* **Assignment**
In which lines of the data does the string "made" appear? Copy every one.

* **Extracted entries**

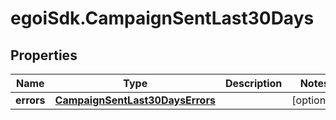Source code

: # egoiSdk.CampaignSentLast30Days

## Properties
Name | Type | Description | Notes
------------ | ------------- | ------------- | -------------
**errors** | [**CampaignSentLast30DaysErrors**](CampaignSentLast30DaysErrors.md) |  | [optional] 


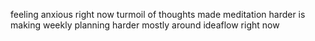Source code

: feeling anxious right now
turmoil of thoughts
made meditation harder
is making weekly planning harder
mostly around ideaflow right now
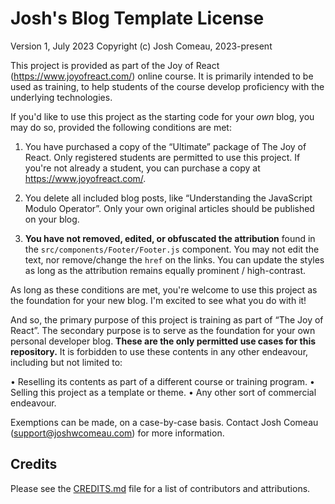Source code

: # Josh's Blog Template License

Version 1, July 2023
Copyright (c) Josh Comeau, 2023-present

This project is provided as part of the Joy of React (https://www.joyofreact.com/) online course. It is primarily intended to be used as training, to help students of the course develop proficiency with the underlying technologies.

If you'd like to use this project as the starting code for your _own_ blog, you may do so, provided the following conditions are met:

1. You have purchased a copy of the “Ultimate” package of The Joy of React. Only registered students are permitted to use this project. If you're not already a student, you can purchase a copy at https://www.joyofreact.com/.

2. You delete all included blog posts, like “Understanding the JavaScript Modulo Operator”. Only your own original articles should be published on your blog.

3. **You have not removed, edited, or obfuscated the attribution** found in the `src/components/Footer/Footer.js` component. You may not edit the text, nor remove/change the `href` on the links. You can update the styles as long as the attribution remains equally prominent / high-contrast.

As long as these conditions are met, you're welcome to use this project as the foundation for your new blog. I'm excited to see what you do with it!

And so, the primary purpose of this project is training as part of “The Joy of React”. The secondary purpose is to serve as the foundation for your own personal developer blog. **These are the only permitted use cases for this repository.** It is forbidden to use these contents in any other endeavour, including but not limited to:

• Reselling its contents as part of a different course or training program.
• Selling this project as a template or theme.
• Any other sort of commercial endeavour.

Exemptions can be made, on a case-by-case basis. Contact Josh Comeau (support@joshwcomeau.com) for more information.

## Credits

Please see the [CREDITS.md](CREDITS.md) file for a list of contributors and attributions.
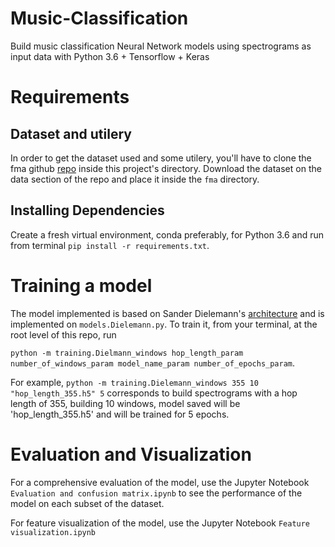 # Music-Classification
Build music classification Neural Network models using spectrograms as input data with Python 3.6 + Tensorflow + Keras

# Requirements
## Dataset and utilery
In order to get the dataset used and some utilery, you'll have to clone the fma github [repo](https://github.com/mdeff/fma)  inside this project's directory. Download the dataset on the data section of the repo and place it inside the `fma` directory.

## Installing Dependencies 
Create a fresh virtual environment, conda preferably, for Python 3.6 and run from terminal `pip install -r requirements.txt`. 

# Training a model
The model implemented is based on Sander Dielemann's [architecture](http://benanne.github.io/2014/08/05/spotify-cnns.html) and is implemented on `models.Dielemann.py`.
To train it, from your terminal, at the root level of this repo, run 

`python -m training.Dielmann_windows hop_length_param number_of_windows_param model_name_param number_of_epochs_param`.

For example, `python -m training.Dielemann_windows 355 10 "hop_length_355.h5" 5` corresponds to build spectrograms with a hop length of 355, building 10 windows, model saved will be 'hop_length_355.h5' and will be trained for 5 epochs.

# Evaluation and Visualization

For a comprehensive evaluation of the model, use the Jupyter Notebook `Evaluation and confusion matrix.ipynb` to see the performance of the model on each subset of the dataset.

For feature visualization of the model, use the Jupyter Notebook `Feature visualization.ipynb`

* **Your response**
made meditation harder
Exemptions can be made, on a case-by-case basis. Contact Josh Comeau (support@joshwcomeau.com) for more information.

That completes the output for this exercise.